**INSTRUCTIONS FOR THE TASK:** Only an exact repetition of the entries will do.

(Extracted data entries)
= Beginning of Section =

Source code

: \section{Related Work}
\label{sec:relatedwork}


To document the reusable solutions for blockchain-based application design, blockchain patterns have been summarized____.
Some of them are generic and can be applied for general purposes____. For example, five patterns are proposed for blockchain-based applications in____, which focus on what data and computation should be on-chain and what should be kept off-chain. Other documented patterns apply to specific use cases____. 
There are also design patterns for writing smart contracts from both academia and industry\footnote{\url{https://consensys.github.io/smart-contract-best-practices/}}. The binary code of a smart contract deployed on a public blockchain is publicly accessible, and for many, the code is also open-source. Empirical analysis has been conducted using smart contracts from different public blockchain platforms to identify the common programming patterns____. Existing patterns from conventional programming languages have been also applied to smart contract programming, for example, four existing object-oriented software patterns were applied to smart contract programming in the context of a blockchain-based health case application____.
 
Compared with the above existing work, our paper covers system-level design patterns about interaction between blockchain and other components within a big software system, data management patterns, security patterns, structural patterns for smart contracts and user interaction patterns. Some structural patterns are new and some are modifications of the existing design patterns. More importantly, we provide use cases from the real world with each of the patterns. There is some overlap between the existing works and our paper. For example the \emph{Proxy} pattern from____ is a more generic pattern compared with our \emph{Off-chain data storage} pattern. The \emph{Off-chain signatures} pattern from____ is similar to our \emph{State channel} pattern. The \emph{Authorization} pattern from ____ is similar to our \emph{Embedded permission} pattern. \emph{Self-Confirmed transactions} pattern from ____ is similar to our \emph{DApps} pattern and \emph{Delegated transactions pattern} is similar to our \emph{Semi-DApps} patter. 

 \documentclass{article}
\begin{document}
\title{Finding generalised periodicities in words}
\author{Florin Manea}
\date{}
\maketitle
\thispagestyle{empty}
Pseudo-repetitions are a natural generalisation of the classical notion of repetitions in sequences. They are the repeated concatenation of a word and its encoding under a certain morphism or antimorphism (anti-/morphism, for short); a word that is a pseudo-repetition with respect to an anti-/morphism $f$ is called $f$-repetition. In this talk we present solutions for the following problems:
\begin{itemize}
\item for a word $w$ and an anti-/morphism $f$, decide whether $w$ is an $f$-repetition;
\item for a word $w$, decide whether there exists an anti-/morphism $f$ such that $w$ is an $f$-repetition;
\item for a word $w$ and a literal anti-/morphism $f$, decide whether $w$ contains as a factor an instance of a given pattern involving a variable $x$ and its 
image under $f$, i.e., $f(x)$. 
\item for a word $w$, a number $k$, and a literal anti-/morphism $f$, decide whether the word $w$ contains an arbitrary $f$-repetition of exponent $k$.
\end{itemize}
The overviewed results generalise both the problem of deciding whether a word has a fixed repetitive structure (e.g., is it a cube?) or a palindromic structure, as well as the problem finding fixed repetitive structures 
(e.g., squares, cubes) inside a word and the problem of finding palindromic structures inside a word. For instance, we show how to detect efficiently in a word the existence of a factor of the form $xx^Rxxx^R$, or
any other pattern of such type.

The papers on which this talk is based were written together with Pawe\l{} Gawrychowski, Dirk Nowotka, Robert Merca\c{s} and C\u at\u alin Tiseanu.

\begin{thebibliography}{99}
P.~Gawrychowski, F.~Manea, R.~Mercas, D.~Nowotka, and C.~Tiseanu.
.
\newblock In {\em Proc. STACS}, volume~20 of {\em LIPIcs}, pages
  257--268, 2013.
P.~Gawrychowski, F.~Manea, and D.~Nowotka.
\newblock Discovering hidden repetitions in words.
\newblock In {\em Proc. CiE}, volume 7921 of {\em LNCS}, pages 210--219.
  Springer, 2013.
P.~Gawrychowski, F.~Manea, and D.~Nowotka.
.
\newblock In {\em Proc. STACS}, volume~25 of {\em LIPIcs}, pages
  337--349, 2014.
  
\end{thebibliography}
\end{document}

= End of Section =

**EXERCISE ANSWER:**
Source code

: \section{Related Work}
\label{sec:relatedwork}


To document the reusable solutions for blockchain-based application design, blockchain patterns have been summarized____.
Some of them are generic and can be applied for general purposes____. For example, five patterns are proposed for blockchain-based applications in____, which focus on what data and computation should be on-chain and what should be kept off-chain. Other documented patterns apply to specific use cases____. 
There are also design patterns for writing smart contracts from both academia and industry\footnote{\url{https://consensys.github.io/smart-contract-best-practices/}}. The binary code of a smart contract deployed on a public blockchain is publicly accessible, and for many, the code is also open-source. Empirical analysis has been conducted using smart contracts from different public blockchain platforms to identify the common programming patterns____. Existing patterns from conventional programming languages have been also applied to smart contract programming, for example, four existing object-oriented software patterns were applied to smart contract programming in the context of a blockchain-based health case application____.
 
Compared with the above existing work, our paper covers system-level design patterns about interaction between blockchain and other components within a big software system, data management patterns, security patterns, structural patterns for smart contracts and user interaction patterns. Some structural patterns are new and some are modifications of the existing design patterns. More importantly, we provide use cases from the real world with each of the patterns. There is some overlap between the existing works and our paper. For example the \emph{Proxy} pattern from____ is a more generic pattern compared with our \emph{Off-chain data storage} pattern. The \emph{Off-chain signatures} pattern from____ is similar to our \emph{State channel} pattern. The \emph{Authorization} pattern from ____ is similar to our \emph{Embedded permission} pattern. \emph{Self-Confirmed transactions} pattern from ____ is similar to our \emph{DApps} pattern and \emph{Delegated transactions pattern} is similar to our \emph{Semi-DApps} patter. 

 \documentclass{article}
\begin{document}
\title{Finding generalised periodicities in words}
\author{Florin Manea}
\date{}
\maketitle
\thispagestyle{empty}
Pseudo-repetitions are a natural generalisation of the classical notion of repetitions in sequences. They are the repeated concatenation of a word and its encoding under a certain morphism or antimorphism (anti-/morphism, for short); a word that is a pseudo-repetition with respect to an anti-/morphism $f$ is called $f$-repetition. In this talk we present solutions for the following problems:
\begin{itemize}
\item for a word $w$ and an anti-/morphism $f$, decide whether $w$ is an $f$-repetition;
\item for a word $w$, decide whether there exists an anti-/morphism $f$ such that $w$ is an $f$-repetition;
\item for a word $w$ and a literal anti-/morphism $f$, decide whether $w$ contains as a factor an instance of a given pattern involving a variable $x$ and its 
image under $f$, i.e., $f(x)$. 
\item for a word $w$, a number $k$, and a literal anti-/morphism $f$, decide whether the word $w$ contains an arbitrary $f$-repetition of exponent $k$.
\end{itemize}
The overviewed results generalise both the problem of deciding whether a word has a fixed repetitive structure (e.g., is it a cube?) or a palindromic structure, as well as the problem finding fixed repetitive structures 
(e.g., squares, cubes) inside a word and the problem of finding palindromic structures inside a word. For instance, we show how to detect efficiently in a word the existence of a factor of the form $xx^Rxxx^R$, or
any other pattern of such type.

The papers on which this talk is based were written together with Pawe\l{} Gawrychowski, Dirk Nowotka, Robert Merca\c{s} and C\u at\u alin Tiseanu.

\begin{thebibliography}{99}
P.~Gawrychowski, F.~Manea, R.~Mercas, D.~Nowotka, and C.~Tiseanu.
.
\newblock In {\em Proc. STACS}, volume~20 of {\em LIPIcs}, pages
  257--268, 2013.
P.~Gawrychowski, F.~Manea, and D.~Nowotka.
\newblock Discovering hidden repetitions in words.
\newblock In {\em Proc. CiE}, volume 7921 of {\em LNCS}, pages 210--219.
  Springer, 2013.
P.~Gawrychowski, F.~Manea, and D.~Nowotka.
.
\newblock In {\em Proc. STACS}, volume~25 of {\em LIPIcs}, pages
  337--349, 2014.
  
\end{thebibliography}
\end{document}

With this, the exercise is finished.